▶ [GOAL OF THE EXERCISE]
The job is to find each line of the records below that includes the word "right" and copy it.

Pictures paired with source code
____

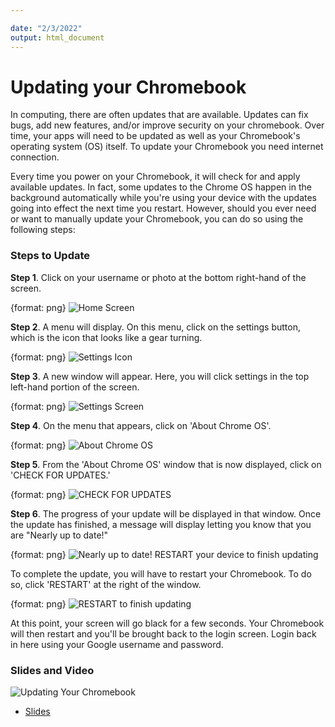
```yaml
---

date: "2/3/2022"
output: html_document
---
```




# Updating your Chromebook

In computing, there are often updates that are available. Updates can fix bugs, add new features, and/or improve security on your chromebook. Over time, your apps will need to be updated as well as your Chromebook's operating system (OS) itself. To update your Chromebook you need internet connection.

Every time you power on your Chromebook, it will check for and apply available updates. In fact, some updates to the Chrome OS happen in the background automatically while you're using your device with the updates going into effect the next time you restart. However, should you ever need or want to manually update your Chromebook, you can do so using the following steps:


### Steps to Update

**Step 1**. Click on your username or photo at the bottom right-hand of the screen.

{format: png}
![Home Screen](https://docs.google.com/presentation/d/1ypTp6aMvOIW9vlMDaeLEML4GIMaSKu2gn5o_QrtOE_o/export/png?id=1ypTp6aMvOIW9vlMDaeLEML4GIMaSKu2gn5o_QrtOE_o&pageid=g3135bc8102_0_2)

**Step 2**. A menu will display. On this menu, click on the settings button, which is the icon that looks like a gear turning.

{format: png}
![Settings Icon](https://docs.google.com/presentation/d/1ypTp6aMvOIW9vlMDaeLEML4GIMaSKu2gn5o_QrtOE_o/export/png?id=1ypTp6aMvOIW9vlMDaeLEML4GIMaSKu2gn5o_QrtOE_o&pageid=g3135bc8102_0_9)

**Step 3**. A new window will appear. Here, you will click settings in the top left-hand portion of the screen.

{format: png}
![Settings Screen](https://docs.google.com/presentation/d/1ypTp6aMvOIW9vlMDaeLEML4GIMaSKu2gn5o_QrtOE_o/export/png?id=1ypTp6aMvOIW9vlMDaeLEML4GIMaSKu2gn5o_QrtOE_o&pageid=g3476d1f5c2_0_0)

**Step 4**. On the menu that appears, click on 'About Chrome OS'.

{format: png}
![About Chrome OS](https://docs.google.com/presentation/d/1ypTp6aMvOIW9vlMDaeLEML4GIMaSKu2gn5o_QrtOE_o/export/png?id=1ypTp6aMvOIW9vlMDaeLEML4GIMaSKu2gn5o_QrtOE_o&pageid=g3476d1f5c2_0_5)

**Step 5**. From the 'About Chrome OS' window that is now displayed, click on 'CHECK FOR UPDATES.'

{format: png}
![CHECK FOR UPDATES](https://docs.google.com/presentation/d/1ypTp6aMvOIW9vlMDaeLEML4GIMaSKu2gn5o_QrtOE_o/export/png?id=1ypTp6aMvOIW9vlMDaeLEML4GIMaSKu2gn5o_QrtOE_o&pageid=g3476d1f5c2_0_10)

**Step 6**. The progress of your update will be displayed in that window. Once the update has finished, a message will display letting you know that you are "Nearly up to date!"

{format: png}
![Nearly up to date! RESTART your device to finish updating](https://docs.google.com/presentation/d/1ypTp6aMvOIW9vlMDaeLEML4GIMaSKu2gn5o_QrtOE_o/export/png?id=1ypTp6aMvOIW9vlMDaeLEML4GIMaSKu2gn5o_QrtOE_o&pageid=g3476d1f5c2_0_15)

To complete the update, you will have to restart your Chromebook. To do so, click 'RESTART' at the right of the window.

{format: png}
![RESTART to finish updating](https://docs.google.com/presentation/d/1ypTp6aMvOIW9vlMDaeLEML4GIMaSKu2gn5o_QrtOE_o/export/png?id=1ypTp6aMvOIW9vlMDaeLEML4GIMaSKu2gn5o_QrtOE_o&pageid=g3476d1f5c2_0_24)


At this point, your screen will go black for a few seconds. Your Chromebook will then restart and you'll be brought back to the login screen. Login back in here using your Google username and password.  

### Slides and Video

![Updating Your Chromebook](https://www.youtube.com/watch?v=6vUGdEP20PA)

* [Slides](https://docs.google.com/presentation/d/1ypTp6aMvOIW9vlMDaeLEML4GIMaSKu2gn5o_QrtOE_o/edit?usp=sharing)
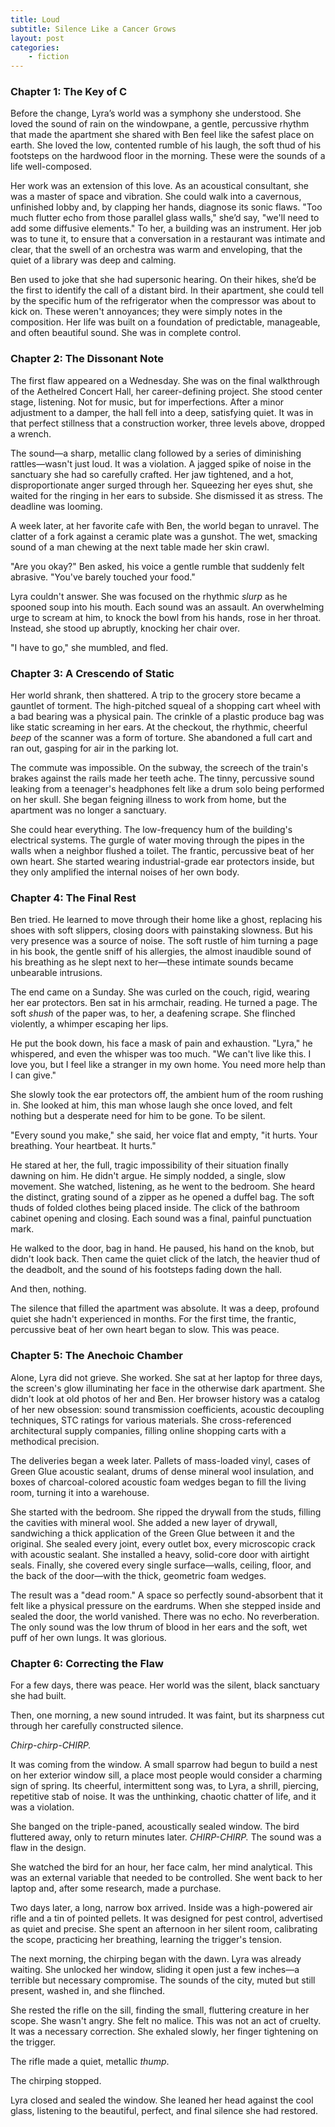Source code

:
 ```yaml
---
title: Loud
subtitle: Silence Like a Cancer Grows
layout: post
categories:
    - fiction
---
```


### **Chapter 1: The Key of C**

Before the change, Lyra’s world was a symphony she understood. She loved the sound of rain on the windowpane, a gentle, percussive rhythm that made the apartment she shared with Ben feel like the safest place on earth. She loved the low, contented rumble of his laugh, the soft thud of his footsteps on the hardwood floor in the morning. These were the sounds of a life well-composed.

Her work was an extension of this love. As an acoustical consultant, she was a master of space and vibration. She could walk into a cavernous, unfinished lobby and, by clapping her hands, diagnose its sonic flaws. "Too much flutter echo from those parallel glass walls," she’d say, "we'll need to add some diffusive elements." To her, a building was an instrument. Her job was to tune it, to ensure that a conversation in a restaurant was intimate and clear, that the swell of an orchestra was warm and enveloping, that the quiet of a library was deep and calming.

Ben used to joke that she had supersonic hearing. On their hikes, she’d be the first to identify the call of a distant bird. In their apartment, she could tell by the specific hum of the refrigerator when the compressor was about to kick on. These weren't annoyances; they were simply notes in the composition. Her life was built on a foundation of predictable, manageable, and often beautiful sound. She was in complete control.

### **Chapter 2: The Dissonant Note**

The first flaw appeared on a Wednesday. She was on the final walkthrough of the Aethelred Concert Hall, her career-defining project. She stood center stage, listening. Not for music, but for imperfections. After a minor adjustment to a damper, the hall fell into a deep, satisfying quiet. It was in that perfect stillness that a construction worker, three levels above, dropped a wrench.

The sound—a sharp, metallic clang followed by a series of diminishing rattles—wasn't just loud. It was a violation. A jagged spike of noise in the sanctuary she had so carefully crafted. Her jaw tightened, and a hot, disproportionate anger surged through her. Squeezing her eyes shut, she waited for the ringing in her ears to subside. She dismissed it as stress. The deadline was looming.

A week later, at her favorite cafe with Ben, the world began to unravel. The clatter of a fork against a ceramic plate was a gunshot. The wet, smacking sound of a man chewing at the next table made her skin crawl.

"Are you okay?" Ben asked, his voice a gentle rumble that suddenly felt abrasive. "You've barely touched your food."

Lyra couldn't answer. She was focused on the rhythmic *slurp* as he spooned soup into his mouth. Each sound was an assault. An overwhelming urge to scream at him, to knock the bowl from his hands, rose in her throat. Instead, she stood up abruptly, knocking her chair over.

"I have to go," she mumbled, and fled.

### **Chapter 3: A Crescendo of Static**

Her world shrank, then shattered. A trip to the grocery store became a gauntlet of torment. The high-pitched squeal of a shopping cart wheel with a bad bearing was a physical pain. The crinkle of a plastic produce bag was like static screaming in her ears. At the checkout, the rhythmic, cheerful *beep* of the scanner was a form of torture. She abandoned a full cart and ran out, gasping for air in the parking lot.

The commute was impossible. On the subway, the screech of the train's brakes against the rails made her teeth ache. The tinny, percussive sound leaking from a teenager's headphones felt like a drum solo being performed on her skull. She began feigning illness to work from home, but the apartment was no longer a sanctuary.

She could hear everything. The low-frequency hum of the building's electrical systems. The gurgle of water moving through the pipes in the walls when a neighbor flushed a toilet. The frantic, percussive beat of her own heart. She started wearing industrial-grade ear protectors inside, but they only amplified the internal noises of her own body.

### **Chapter 4: The Final Rest**

Ben tried. He learned to move through their home like a ghost, replacing his shoes with soft slippers, closing doors with painstaking slowness. But his very presence was a source of noise. The soft rustle of him turning a page in his book, the gentle sniff of his allergies, the almost inaudible sound of his breathing as he slept next to her—these intimate sounds became unbearable intrusions.

The end came on a Sunday. She was curled on the couch, rigid, wearing her ear protectors. Ben sat in his armchair, reading. He turned a page. The soft *shush* of the paper was, to her, a deafening scrape. She flinched violently, a whimper escaping her lips.

He put the book down, his face a mask of pain and exhaustion. "Lyra," he whispered, and even the whisper was too much. "We can't live like this. I love you, but I feel like a stranger in my own home. You need more help than I can give."

She slowly took the ear protectors off, the ambient hum of the room rushing in. She looked at him, this man whose laugh she once loved, and felt nothing but a desperate need for him to be gone. To be silent.

"Every sound you make," she said, her voice flat and empty, "it hurts. Your breathing. Your heartbeat. It hurts."

He stared at her, the full, tragic impossibility of their situation finally dawning on him. He didn't argue. He simply nodded, a single, slow movement. She watched, listening, as he went to the bedroom. She heard the distinct, grating sound of a zipper as he opened a duffel bag. The soft thuds of folded clothes being placed inside. The click of the bathroom cabinet opening and closing. Each sound was a final, painful punctuation mark.

He walked to the door, bag in hand. He paused, his hand on the knob, but didn't look back. Then came the quiet click of the latch, the heavier thud of the deadbolt, and the sound of his footsteps fading down the hall.

And then, nothing.

The silence that filled the apartment was absolute. It was a deep, profound quiet she hadn't experienced in months. For the first time, the frantic, percussive beat of her own heart began to slow. This was peace.

### **Chapter 5: The Anechoic Chamber**

Alone, Lyra did not grieve. She worked. She sat at her laptop for three days, the screen's glow illuminating her face in the otherwise dark apartment. She didn't look at old photos of her and Ben. Her browser history was a catalog of her new obsession: sound transmission coefficients, acoustic decoupling techniques, STC ratings for various materials. She cross-referenced architectural supply companies, filling online shopping carts with a methodical precision.

The deliveries began a week later. Pallets of mass-loaded vinyl, cases of Green Glue acoustic sealant, drums of dense mineral wool insulation, and boxes of charcoal-colored acoustic foam wedges began to fill the living room, turning it into a warehouse.

She started with the bedroom. She ripped the drywall from the studs, filling the cavities with mineral wool. She added a new layer of drywall, sandwiching a thick application of the Green Glue between it and the original. She sealed every joint, every outlet box, every microscopic crack with acoustic sealant. She installed a heavy, solid-core door with airtight seals. Finally, she covered every single surface—walls, ceiling, floor, and the back of the door—with the thick, geometric foam wedges.

The result was a "dead room." A space so perfectly sound-absorbent that it felt like a physical pressure on the eardrums. When she stepped inside and sealed the door, the world vanished. There was no echo. No reverberation. The only sound was the low thrum of blood in her ears and the soft, wet puff of her own lungs. It was glorious.

### **Chapter 6: Correcting the Flaw**

For a few days, there was peace. Her world was the silent, black sanctuary she had built.

Then, one morning, a new sound intruded. It was faint, but its sharpness cut through her carefully constructed silence.

*Chirp-chirp-CHIRP.*

It was coming from the window. A small sparrow had begun to build a nest on her exterior window sill, a place most people would consider a charming sign of spring. Its cheerful, intermittent song was, to Lyra, a shrill, piercing, repetitive stab of noise. It was the unthinking, chaotic chatter of life, and it was a violation.

She banged on the triple-paned, acoustically sealed window. The bird fluttered away, only to return minutes later. *CHIRP-CHIRP.* The sound was a flaw in the design.

She watched the bird for an hour, her face calm, her mind analytical. This was an external variable that needed to be controlled. She went back to her laptop and, after some research, made a purchase.

Two days later, a long, narrow box arrived. Inside was a high-powered air rifle and a tin of pointed pellets. It was designed for pest control, advertised as quiet and precise. She spent an afternoon in her silent room, calibrating the scope, practicing her breathing, learning the trigger's tension.

The next morning, the chirping began with the dawn. Lyra was already waiting. She unlocked her window, sliding it open just a few inches—a terrible but necessary compromise. The sounds of the city, muted but still present, washed in, and she flinched.

She rested the rifle on the sill, finding the small, fluttering creature in her scope. She wasn't angry. She felt no malice. This was not an act of cruelty. It was a necessary correction. She exhaled slowly, her finger tightening on the trigger.

The rifle made a quiet, metallic *thump*.

The chirping stopped.

Lyra closed and sealed the window. She leaned her head against the cool glass, listening to the beautiful, perfect, and final silence she had restored.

____

▶ [ANSWER SPACE]
**Step 1**. Click on your username or photo at the bottom right-hand of the screen.
To complete the update, you will have to restart your Chromebook. To do so, click 'RESTART' at the right of the window.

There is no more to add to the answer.